9.26.2011

Berkshire Hathaway's Board decides that the best bet in this market...is Berkshire.

Berkshire's board has authorized the company to buy back its own shares. Why? Because when the market is getting pummeled as it is now, all shares sink, regardless of the value of the underlying business. Nobody knows Berkshire's business like Berkshire and it sees an opportunity to buy itself low and then likely raise capital in the future by re-selling its reserve shares back to the market at a higher prices in the future.  The future price rise will not only be due to a turn the market, but also a sense that Berkshire will be among the best at recovery. So the company is arbitraging against its own reputation and succeeding, creating a self-fulfilling prophecy. Still with me?

9.19.2011

Seriously folks, what was the big deal about The Hurt Locker?

I finally saw it. It is a war movie about Iraq. It does a good job of looking like modern warfare...and that's about it. As a movie it did not do what great movies do. It did not reach out with a great character or story or moment and grab you and hold you unable to look away for fear of missing something.

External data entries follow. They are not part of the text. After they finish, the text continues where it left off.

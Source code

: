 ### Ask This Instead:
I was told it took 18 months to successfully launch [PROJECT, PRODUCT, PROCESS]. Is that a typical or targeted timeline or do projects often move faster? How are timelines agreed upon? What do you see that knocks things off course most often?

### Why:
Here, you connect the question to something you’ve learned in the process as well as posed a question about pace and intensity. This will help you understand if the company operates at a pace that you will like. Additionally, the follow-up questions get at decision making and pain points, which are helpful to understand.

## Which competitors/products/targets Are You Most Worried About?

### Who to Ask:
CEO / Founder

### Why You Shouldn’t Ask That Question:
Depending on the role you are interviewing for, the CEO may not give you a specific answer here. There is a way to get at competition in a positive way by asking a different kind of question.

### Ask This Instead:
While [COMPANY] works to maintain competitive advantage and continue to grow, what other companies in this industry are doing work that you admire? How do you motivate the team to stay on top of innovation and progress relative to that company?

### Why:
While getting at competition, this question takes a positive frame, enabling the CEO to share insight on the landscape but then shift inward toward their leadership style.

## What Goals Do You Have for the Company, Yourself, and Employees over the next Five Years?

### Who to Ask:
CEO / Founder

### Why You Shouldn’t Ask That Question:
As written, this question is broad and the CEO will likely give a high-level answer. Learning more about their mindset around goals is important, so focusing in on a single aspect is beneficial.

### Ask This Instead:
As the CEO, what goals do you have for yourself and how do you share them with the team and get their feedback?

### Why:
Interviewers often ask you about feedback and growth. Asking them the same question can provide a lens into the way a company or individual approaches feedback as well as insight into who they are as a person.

To the contrary, it followed some pretty set tropes: Person near the end of retirement in the line of duty; concerns about trusting the locals and/or humanizing them; contending with what it means to put your life on the line day after day. And I didn't see much to deal with these tropes in a new and interesting way.

Oooh, a female director. I am a big enough feminist not to care who directs my movie - boy or girl. Please just make it good.

9.13.2011

Clean design reigns at Google, Amazon, ...even MSFT.

There is a revolution in design going on and I love it. Some of the applications and services I use most, Gmail, Calendar, Amazon, Blogger, etc. have launched simpler, cleaner interfaces that strip away the 'bubble gum' in their interfaces in favor of subtlety. It's like I traded in my 1980's 'future-cool' plastics for the warm teaks of Scandinavian design.

The thing that prompted the post was news of the new Windows 8 taskbar design. Look at that. No huge lists of stuff. Just settings, search, and thats...like ... it.


Check out the new gmail:


And calendar


And Blogger


And even Amazon...I mean to you remember how cluttered it used to be?


Need a reminder? Here's the previous version:


Look, I am sure we'll get back to world of clutter. Indeed, I think this just counterbalances the clutter we're seeing in our ad-supported content sites. To wit:


And NYTimes

Keep in mind that that's simplified from what we used to have as well. Anywho...I can enjoy my cleaner, clearer world for at least a little while.

9.05.2011

So is a blogger a journalist or isn't he? Michael Arrington thinks he isn't and he might have convinced Aol.

Michael Arrington of TechCrunch - the blog that provides not so much the pulse of tech as the whims of Arrington - will be stepping back as head of the blog to run a fund. Aol stated that it did so because Arrington has a conflict of interest and Aol is a journalistic organization.

Here's the context for this action:

  1. This is a blog about VC and investment. VCs blog all the time.
  2. Aol does have a large journalistic component, but it is not a newspaper.
  3. Aol will back Arrington's fund, so it too should have a conflict of interest in permitting him to write for TechCrunch.
So, are we breaking with the journalistic paradigm or not if the man gets to blog? Is knowing his background and dealing enough?